Collected data:
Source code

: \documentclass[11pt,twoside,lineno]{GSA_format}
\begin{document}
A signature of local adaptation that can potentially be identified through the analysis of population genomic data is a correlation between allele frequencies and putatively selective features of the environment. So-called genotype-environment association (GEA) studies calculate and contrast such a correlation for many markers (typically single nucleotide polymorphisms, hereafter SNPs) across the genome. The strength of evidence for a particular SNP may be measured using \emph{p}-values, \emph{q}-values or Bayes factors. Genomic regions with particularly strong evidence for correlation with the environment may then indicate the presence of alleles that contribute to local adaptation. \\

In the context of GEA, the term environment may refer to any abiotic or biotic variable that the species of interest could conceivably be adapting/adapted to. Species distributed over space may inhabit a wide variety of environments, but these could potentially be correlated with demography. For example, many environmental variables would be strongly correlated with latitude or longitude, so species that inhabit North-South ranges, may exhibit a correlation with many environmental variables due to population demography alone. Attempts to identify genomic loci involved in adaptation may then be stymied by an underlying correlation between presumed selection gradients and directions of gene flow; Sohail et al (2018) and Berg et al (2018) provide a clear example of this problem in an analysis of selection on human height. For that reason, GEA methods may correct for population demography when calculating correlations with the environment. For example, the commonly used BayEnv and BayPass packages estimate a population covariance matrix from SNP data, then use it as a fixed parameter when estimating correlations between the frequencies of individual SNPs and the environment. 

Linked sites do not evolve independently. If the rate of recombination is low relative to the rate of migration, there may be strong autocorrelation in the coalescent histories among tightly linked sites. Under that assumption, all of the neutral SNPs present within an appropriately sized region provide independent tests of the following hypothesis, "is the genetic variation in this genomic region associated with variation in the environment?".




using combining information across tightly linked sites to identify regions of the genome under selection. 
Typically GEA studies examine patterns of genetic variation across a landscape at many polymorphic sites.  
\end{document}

*PROBLEM TO SOLVE*
Exact retyping of every entry is required.

*YOUR RESPONSE*
Source code

: \documentclass[11pt,twoside,lineno]{GSA_format}
\begin{document}
A signature of local adaptation that can potentially be identified through the analysis of population genomic data is a correlation between allele frequencies and putatively selective features of the environment. So-called genotype-environment association (GEA) studies calculate and contrast such a correlation for many markers (typically single nucleotide polymorphisms, hereafter SNPs) across the genome. The strength of evidence for a particular SNP may be measured using \emph{p}-values, \emph{q}-values or Bayes factors. Genomic regions with particularly strong evidence for correlation with the environment may then indicate the presence of alleles that contribute to local adaptation. \\

In the context of GEA, the term environment may refer to any abiotic or biotic variable that the species of interest could conceivably be adapting/adapted to. Species distributed over space may inhabit a wide variety of environments, but these could potentially be correlated with demography. For example, many environmental variables would be strongly correlated with latitude or longitude, so species that inhabit North-South ranges, may exhibit a correlation with many environmental variables due to population demography alone. Attempts to identify genomic loci involved in adaptation may then be stymied by an underlying correlation between presumed selection gradients and directions of gene flow; Sohail et al (2018) and Berg et al (2018) provide a clear example of this problem in an analysis of selection on human height. For that reason, GEA methods may correct for population demography when calculating correlations with the environment. For example, the commonly used BayEnv and BayPass packages estimate a population covariance matrix from SNP data, then use it as a fixed parameter when estimating correlations between the frequencies of individual SNPs and the environment. 

Linked sites do not evolve independently. If the rate of recombination is low relative to the rate of migration, there may be strong autocorrelation in the coalescent histories among tightly linked sites. Under that assumption, all of the neutral SNPs present within an appropriately sized region provide independent tests of the following hypothesis, "is the genetic variation in this genomic region associated with variation in the environment?".




using combining information across tightly linked sites to identify regions of the genome under selection. 
Typically GEA studies examine patterns of genetic variation across a landscape at many polymorphic sites.  
\end{document}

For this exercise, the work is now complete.